Je le condamne et mets en garde depuis longtemps: les crises à valeur de féminisme (dans le sens de l’égalité entre homme et femme) sont un facteur de risque pour les organisations. Pourtant, celles-ci sont trop souvent négligées , banalisées et sont considérées comme étant des crisounettes. Ce constat n’est pas tout à fait inexact, mais attention à l’arbre qui cache la forêt: les conséquences ne sont peut-être pas visibles à court terme. Retour sur 10 ans de bad buzz pour actes sexistes.
I. Historique
La publicité a de tout temps été un nid à sexisme. Hervé Monier a , il y a 3 mois, écrit d’ailleurs un article sur son blog( que je vous encourage à lire car très intéressant) à propos du sujet. Le monde du marketing et de la communication est d’ailleurs , lui-même assez misogyne , des fois sans s’en rendre compte.
Amis des stats…
Il était donc tout à fait naturel que les bad buzz / crises 2.0 aient quelquefois pour origine cette misogynie.
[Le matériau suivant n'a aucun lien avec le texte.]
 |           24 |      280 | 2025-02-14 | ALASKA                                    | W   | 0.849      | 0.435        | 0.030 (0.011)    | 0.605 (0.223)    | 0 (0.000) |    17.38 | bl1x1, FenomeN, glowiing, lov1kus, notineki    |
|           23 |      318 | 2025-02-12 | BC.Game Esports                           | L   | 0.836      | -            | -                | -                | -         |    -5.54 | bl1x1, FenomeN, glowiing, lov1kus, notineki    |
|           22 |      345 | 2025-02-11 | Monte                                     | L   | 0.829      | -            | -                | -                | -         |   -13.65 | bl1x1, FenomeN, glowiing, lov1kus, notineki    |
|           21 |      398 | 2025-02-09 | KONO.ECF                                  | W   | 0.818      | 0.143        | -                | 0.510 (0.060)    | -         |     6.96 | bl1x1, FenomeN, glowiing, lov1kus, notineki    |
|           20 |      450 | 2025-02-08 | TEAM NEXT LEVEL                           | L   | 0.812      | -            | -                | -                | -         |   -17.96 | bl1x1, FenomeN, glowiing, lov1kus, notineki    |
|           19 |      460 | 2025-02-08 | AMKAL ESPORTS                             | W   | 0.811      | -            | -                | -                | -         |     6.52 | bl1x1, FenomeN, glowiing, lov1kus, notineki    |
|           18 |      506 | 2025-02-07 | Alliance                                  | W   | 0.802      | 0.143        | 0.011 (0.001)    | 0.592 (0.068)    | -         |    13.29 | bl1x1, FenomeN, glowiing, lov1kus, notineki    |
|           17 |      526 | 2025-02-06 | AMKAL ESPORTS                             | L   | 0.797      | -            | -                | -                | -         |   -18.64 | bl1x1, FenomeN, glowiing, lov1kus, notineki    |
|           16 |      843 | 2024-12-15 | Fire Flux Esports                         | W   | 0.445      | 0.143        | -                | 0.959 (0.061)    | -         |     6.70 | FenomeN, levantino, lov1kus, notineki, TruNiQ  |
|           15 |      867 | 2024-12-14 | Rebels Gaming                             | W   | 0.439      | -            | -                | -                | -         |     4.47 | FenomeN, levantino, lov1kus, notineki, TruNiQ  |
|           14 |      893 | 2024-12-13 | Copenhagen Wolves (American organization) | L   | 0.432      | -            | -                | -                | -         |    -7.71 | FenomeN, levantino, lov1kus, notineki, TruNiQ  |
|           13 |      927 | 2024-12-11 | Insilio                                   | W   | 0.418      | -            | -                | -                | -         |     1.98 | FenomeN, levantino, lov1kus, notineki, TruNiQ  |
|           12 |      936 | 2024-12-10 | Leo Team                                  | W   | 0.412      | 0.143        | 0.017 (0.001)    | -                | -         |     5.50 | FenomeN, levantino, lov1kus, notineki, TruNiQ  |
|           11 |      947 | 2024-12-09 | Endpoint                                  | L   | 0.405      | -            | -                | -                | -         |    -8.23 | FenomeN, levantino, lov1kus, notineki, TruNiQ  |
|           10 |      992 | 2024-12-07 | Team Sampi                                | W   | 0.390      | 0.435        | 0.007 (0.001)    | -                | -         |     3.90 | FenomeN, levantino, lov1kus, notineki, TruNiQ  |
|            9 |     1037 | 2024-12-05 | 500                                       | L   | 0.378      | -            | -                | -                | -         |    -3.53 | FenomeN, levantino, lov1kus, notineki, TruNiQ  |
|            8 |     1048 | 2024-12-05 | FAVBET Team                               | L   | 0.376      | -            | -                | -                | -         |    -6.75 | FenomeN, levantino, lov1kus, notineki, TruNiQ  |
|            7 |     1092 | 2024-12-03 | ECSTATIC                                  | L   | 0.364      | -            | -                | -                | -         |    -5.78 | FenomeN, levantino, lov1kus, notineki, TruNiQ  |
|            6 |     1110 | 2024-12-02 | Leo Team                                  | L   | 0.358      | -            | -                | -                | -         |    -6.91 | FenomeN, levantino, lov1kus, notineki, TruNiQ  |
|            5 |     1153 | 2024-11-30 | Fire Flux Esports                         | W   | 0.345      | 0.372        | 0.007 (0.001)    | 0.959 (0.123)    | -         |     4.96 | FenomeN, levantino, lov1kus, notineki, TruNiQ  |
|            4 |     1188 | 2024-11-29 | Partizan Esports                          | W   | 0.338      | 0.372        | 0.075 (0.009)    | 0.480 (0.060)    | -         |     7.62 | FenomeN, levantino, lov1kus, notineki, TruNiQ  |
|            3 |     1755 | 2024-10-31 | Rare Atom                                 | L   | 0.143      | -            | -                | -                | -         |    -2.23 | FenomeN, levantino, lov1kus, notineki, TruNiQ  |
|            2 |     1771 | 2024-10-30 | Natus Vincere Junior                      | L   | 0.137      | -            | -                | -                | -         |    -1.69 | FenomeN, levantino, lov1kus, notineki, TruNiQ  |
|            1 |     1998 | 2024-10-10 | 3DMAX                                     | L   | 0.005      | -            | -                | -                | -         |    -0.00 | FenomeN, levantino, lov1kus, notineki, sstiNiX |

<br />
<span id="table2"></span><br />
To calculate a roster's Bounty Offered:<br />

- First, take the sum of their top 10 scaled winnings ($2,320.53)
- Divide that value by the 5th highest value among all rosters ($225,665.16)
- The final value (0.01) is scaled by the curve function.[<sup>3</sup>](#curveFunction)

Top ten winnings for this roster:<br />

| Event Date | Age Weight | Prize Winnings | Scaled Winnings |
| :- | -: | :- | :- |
Depuis 2004, j’ai recensé 14 bad buzz / crise 2.0 à valeur de féminisme, ce qui représente 9 % des crises 2.0 ( N=154). 65% de ces crises 2.0 proviennent du service de communication. La majorité surviennent offline et sur le site web de l’entreprise ( 36 et 22%) alors que les lieux de mécontentement favoris sont Twitter ( 52% !) , les blogs (22%) et Facebook (17%). Les blogs surclassent Facebook pour la simple raison que la communauté féministe est extrêmement soudée et structurées autour de site, communautés et blogs ( exemple le plus connu de les « chiennes de garde » )
Des débuts assez tardifs
Il faudra tout de même attendre juin 2011 pour que la première crise survienne, lorsque la marque Petit Bâteau reçoit des plaintes pour un ensemble de T-shirts, un destiné aux garçons, où l’on pouvait voir les mots « robuste, fort, courageux » alors que celui destiné aux filles portait les adjectifs « jolie, douce, rigolote, coquette, … » .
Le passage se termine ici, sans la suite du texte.